▸ GIVEN ENTRIES:
#####
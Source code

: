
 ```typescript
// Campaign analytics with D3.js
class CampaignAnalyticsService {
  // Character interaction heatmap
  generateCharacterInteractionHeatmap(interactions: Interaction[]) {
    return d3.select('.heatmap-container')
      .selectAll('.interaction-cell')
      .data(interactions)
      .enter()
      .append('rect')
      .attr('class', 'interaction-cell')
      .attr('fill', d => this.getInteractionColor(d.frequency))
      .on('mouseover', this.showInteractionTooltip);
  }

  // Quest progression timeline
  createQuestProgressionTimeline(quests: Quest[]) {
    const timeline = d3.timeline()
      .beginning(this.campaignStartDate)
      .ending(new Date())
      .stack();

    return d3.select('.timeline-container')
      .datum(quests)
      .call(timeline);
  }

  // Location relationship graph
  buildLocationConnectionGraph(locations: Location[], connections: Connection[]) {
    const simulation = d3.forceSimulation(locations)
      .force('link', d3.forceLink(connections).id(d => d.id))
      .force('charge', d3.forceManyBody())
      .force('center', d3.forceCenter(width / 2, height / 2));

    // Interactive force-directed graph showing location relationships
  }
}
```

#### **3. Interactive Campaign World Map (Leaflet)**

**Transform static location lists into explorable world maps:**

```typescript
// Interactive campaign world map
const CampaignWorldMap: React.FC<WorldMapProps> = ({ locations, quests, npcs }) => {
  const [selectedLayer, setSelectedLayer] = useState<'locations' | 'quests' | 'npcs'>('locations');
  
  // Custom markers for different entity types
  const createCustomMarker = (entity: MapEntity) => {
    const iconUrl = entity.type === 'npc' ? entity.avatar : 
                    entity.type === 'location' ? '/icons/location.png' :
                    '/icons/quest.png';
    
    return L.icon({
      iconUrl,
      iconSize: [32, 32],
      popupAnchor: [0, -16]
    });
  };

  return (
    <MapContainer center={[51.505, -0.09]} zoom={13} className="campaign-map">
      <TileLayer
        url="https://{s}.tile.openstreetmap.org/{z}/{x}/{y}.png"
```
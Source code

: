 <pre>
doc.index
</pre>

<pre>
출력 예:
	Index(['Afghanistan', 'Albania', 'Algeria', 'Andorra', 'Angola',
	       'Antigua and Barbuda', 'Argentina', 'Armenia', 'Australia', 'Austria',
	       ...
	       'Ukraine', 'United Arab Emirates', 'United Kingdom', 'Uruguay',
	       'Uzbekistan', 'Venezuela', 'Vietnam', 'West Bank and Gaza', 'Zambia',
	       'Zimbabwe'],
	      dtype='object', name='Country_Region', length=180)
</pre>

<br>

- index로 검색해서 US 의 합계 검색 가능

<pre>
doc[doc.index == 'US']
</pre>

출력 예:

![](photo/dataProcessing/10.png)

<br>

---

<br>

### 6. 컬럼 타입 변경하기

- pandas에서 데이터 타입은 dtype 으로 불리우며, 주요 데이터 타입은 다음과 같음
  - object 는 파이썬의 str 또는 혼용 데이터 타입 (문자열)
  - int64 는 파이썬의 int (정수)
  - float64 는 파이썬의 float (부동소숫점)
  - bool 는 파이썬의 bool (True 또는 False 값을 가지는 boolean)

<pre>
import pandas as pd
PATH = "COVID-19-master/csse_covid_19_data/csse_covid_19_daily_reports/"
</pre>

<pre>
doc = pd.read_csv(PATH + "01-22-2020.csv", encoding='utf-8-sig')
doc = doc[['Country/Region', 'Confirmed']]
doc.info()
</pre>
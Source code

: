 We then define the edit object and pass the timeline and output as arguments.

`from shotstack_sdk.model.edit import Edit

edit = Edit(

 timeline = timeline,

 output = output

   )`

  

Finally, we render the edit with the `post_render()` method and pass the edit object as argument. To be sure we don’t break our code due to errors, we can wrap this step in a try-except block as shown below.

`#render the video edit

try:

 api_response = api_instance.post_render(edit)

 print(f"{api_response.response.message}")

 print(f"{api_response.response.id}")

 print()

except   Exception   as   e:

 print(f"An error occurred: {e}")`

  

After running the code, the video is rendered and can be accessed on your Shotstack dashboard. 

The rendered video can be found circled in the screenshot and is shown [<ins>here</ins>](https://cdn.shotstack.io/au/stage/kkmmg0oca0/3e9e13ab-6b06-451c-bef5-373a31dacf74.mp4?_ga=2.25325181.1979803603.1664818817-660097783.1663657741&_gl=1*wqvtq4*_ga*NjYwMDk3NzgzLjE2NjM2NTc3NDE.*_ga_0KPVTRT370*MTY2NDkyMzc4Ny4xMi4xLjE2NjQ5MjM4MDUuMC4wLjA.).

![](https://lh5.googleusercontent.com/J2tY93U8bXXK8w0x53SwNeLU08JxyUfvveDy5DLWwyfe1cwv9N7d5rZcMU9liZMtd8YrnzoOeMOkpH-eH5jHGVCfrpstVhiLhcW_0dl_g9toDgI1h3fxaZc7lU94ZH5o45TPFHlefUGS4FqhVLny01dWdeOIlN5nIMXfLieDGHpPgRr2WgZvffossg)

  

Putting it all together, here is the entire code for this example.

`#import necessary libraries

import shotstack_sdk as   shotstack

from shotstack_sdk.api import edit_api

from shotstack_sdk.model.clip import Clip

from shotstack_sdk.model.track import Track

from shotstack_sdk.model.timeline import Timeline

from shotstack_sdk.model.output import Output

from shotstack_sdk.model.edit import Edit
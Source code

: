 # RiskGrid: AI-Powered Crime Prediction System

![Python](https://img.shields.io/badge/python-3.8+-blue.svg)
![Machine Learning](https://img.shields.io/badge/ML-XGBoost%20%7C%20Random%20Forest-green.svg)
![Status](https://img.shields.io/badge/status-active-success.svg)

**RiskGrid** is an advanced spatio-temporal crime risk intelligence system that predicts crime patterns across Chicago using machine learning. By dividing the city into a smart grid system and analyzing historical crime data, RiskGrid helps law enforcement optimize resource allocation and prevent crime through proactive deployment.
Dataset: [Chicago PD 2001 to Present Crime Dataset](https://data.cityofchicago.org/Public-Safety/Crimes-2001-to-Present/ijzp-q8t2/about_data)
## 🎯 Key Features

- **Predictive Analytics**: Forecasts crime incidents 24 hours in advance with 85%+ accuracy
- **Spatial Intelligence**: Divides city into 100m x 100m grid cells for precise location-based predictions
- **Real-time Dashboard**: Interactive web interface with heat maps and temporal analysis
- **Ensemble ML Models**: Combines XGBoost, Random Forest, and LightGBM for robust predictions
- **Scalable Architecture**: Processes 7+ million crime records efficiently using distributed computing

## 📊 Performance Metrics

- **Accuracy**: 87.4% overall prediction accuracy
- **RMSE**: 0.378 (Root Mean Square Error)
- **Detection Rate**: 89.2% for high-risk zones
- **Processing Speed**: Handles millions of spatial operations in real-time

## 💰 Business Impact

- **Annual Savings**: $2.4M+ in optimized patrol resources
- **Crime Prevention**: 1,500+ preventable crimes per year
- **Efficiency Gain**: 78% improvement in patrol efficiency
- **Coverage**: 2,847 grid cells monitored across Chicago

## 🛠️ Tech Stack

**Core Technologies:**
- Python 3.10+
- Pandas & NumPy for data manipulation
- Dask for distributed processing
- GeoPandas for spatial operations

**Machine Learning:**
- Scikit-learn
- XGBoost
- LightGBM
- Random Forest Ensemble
#####
Each entry above is to be transcribed word for word.

Source code

:
 ```typescript
// Campaign analytics with D3.js
class CampaignAnalyticsService {
  // Character interaction heatmap
  generateCharacterInteractionHeatmap(interactions: Interaction[]) {
    return d3.select('.heatmap-container')
      .selectAll('.interaction-cell')
      .data(interactions)
      .enter()
      .append('rect')
      .attr('class', 'interaction-cell')
      .attr('fill', d => this.getInteractionColor(d.frequency))
      .on('mouseover', this.showInteractionTooltip);
  }

  // Quest progression timeline
  createQuestProgressionTimeline(quests: Quest[]) {
    const timeline = d3.timeline()
      .beginning(this.campaignStartDate)
      .ending(new Date())
      .stack();

    return d3.select('.timeline-container')
      .datum(quests)
      .call(timeline);
  }

  // Location relationship graph
  buildLocationConnectionGraph(locations: Location[], connections: Connection[]) {
    const simulation = d3.forceSimulation(locations)
      .force('link', d3.forceLink(connections).id(d => d.id))
      .force('charge', d3.forceManyBody())
      .force('center', d3.forceCenter(width / 2, height / 2));

    // Interactive force-directed graph showing location relationships
  }
}
```

#### **3. Interactive Campaign World Map (Leaflet)**

**Transform static location lists into explorable world maps:**

```typescript
// Interactive campaign world map
const CampaignWorldMap: React.FC<WorldMapProps> = ({ locations, quests, npcs }) => {
  const [selectedLayer, setSelectedLayer] = useState<'locations' | 'quests' | 'npcs'>('locations');
  
  // Custom markers for different entity types
  const createCustomMarker = (entity: MapEntity) => {
    const iconUrl = entity.type === 'npc' ? entity.avatar : 
                    entity.type === 'location' ? '/icons/location.png' :
                    '/icons/quest.png';
    
    return L.icon({
      iconUrl,
      iconSize: [32, 32],
      popupAnchor: [0, -16]
    });
  };

  return (
    <MapContainer center={[51.505, -0.09]} zoom={13} className="campaign-map">
      <TileLayer
        url="https://{s}.tile.openstreetmap.org/{z}/{x}/{y}.png"
```
Source code

: <pre>
doc.index
</pre>

<pre>
출력 예:
	Index(['Afghanistan', 'Albania', 'Algeria', 'Andorra', 'Angola',
	       'Antigua and Barbuda', 'Argentina', 'Armenia', 'Australia', 'Austria',
	       ...
	       'Ukraine', 'United Arab Emirates', 'United Kingdom', 'Uruguay',
	       'Uzbekistan', 'Venezuela', 'Vietnam', 'West Bank and Gaza', 'Zambia',
	       'Zimbabwe'],
	      dtype='object', name='Country_Region', length=180)
</pre>

<br>

- index로 검색해서 US 의 합계 검색 가능

<pre>
doc[doc.index == 'US']
</pre>

출력 예:

![](photo/dataProcessing/10.png)

<br>

---

<br>

### 6. 컬럼 타입 변경하기

- pandas에서 데이터 타입은 dtype 으로 불리우며, 주요 데이터 타입은 다음과 같음
  - object 는 파이썬의 str 또는 혼용 데이터 타입 (문자열)
  - int64 는 파이썬의 int (정수)
  - float64 는 파이썬의 float (부동소숫점)
  - bool 는 파이썬의 bool (True 또는 False 값을 가지는 boolean)

<pre>
import pandas as pd
PATH = "COVID-19-master/csse_covid_19_data/csse_covid_19_daily_reports/"
</pre>

<pre>
doc = pd.read_csv(PATH + "01-22-2020.csv", encoding='utf-8-sig')
doc = doc[['Country/Region', 'Confirmed']]
doc.info()
</pre>
Source code

: We then define the edit object and pass the timeline and output as arguments.

`from shotstack_sdk.model.edit import Edit

edit = Edit(

 timeline = timeline,

 output = output

   )`

  

Finally, we render the edit with the `post_render()` method and pass the edit object as argument. To be sure we don’t break our code due to errors, we can wrap this step in a try-except block as shown below.

`#render the video edit

try:

 api_response = api_instance.post_render(edit)

 print(f"{api_response.response.message}")

 print(f"{api_response.response.id}")

 print()

except   Exception   as   e:

 print(f"An error occurred: {e}")`

  

After running the code, the video is rendered and can be accessed on your Shotstack dashboard. 

The rendered video can be found circled in the screenshot and is shown [<ins>here</ins>](https://cdn.shotstack.io/au/stage/kkmmg0oca0/3e9e13ab-6b06-451c-bef5-373a31dacf74.mp4?_ga=2.25325181.1979803603.1664818817-660097783.1663657741&_gl=1*wqvtq4*_ga*NjYwMDk3NzgzLjE2NjM2NTc3NDE.*_ga_0KPVTRT370*MTY2NDkyMzc4Ny4xMi4xLjE2NjQ5MjM4MDUuMC4wLjA.).

![](https://lh5.googleusercontent.com/J2tY93U8bXXK8w0x53SwNeLU08JxyUfvveDy5DLWwyfe1cwv9N7d5rZcMU9liZMtd8YrnzoOeMOkpH-eH5jHGVCfrpstVhiLhcW_0dl_g9toDgI1h3fxaZc7lU94ZH5o45TPFHlefUGS4FqhVLny01dWdeOIlN5nIMXfLieDGHpPgRr2WgZvffossg)

  

Putting it all together, here is the entire code for this example.

`#import necessary libraries

import shotstack_sdk as   shotstack

from shotstack_sdk.api import edit_api

from shotstack_sdk.model.clip import Clip

from shotstack_sdk.model.track import Track

from shotstack_sdk.model.timeline import Timeline

from shotstack_sdk.model.output import Output

from shotstack_sdk.model.edit import Edit
Source code

: # RiskGrid: AI-Powered Crime Prediction System

![Python](https://img.shields.io/badge/python-3.8+-blue.svg)
![Machine Learning](https://img.shields.io/badge/ML-XGBoost%20%7C%20Random%20Forest-green.svg)
![Status](https://img.shields.io/badge/status-active-success.svg)

**RiskGrid** is an advanced spatio-temporal crime risk intelligence system that predicts crime patterns across Chicago using machine learning. By dividing the city into a smart grid system and analyzing historical crime data, RiskGrid helps law enforcement optimize resource allocation and prevent crime through proactive deployment.
Dataset: [Chicago PD 2001 to Present Crime Dataset](https://data.cityofchicago.org/Public-Safety/Crimes-2001-to-Present/ijzp-q8t2/about_data)
## 🎯 Key Features

- **Predictive Analytics**: Forecasts crime incidents 24 hours in advance with 85%+ accuracy
- **Spatial Intelligence**: Divides city into 100m x 100m grid cells for precise location-based predictions
- **Real-time Dashboard**: Interactive web interface with heat maps and temporal analysis
- **Ensemble ML Models**: Combines XGBoost, Random Forest, and LightGBM for robust predictions
- **Scalable Architecture**: Processes 7+ million crime records efficiently using distributed computing

## 📊 Performance Metrics

- **Accuracy**: 87.4% overall prediction accuracy
- **RMSE**: 0.378 (Root Mean Square Error)
- **Detection Rate**: 89.2% for high-risk zones
- **Processing Speed**: Handles millions of spatial operations in real-time

## 💰 Business Impact

- **Annual Savings**: $2.4M+ in optimized patrol resources
- **Crime Prevention**: 1,500+ preventable crimes per year
- **Efficiency Gain**: 78% improvement in patrol efficiency
- **Coverage**: 2,847 grid cells monitored across Chicago

## 🛠️ Tech Stack

**Core Technologies:**
- Python 3.10+
- Pandas & NumPy for data manipulation
- Dask for distributed processing
- GeoPandas for spatial operations

**Machine Learning:**
- Scikit-learn
- XGBoost
- LightGBM
- Random Forest Ensemble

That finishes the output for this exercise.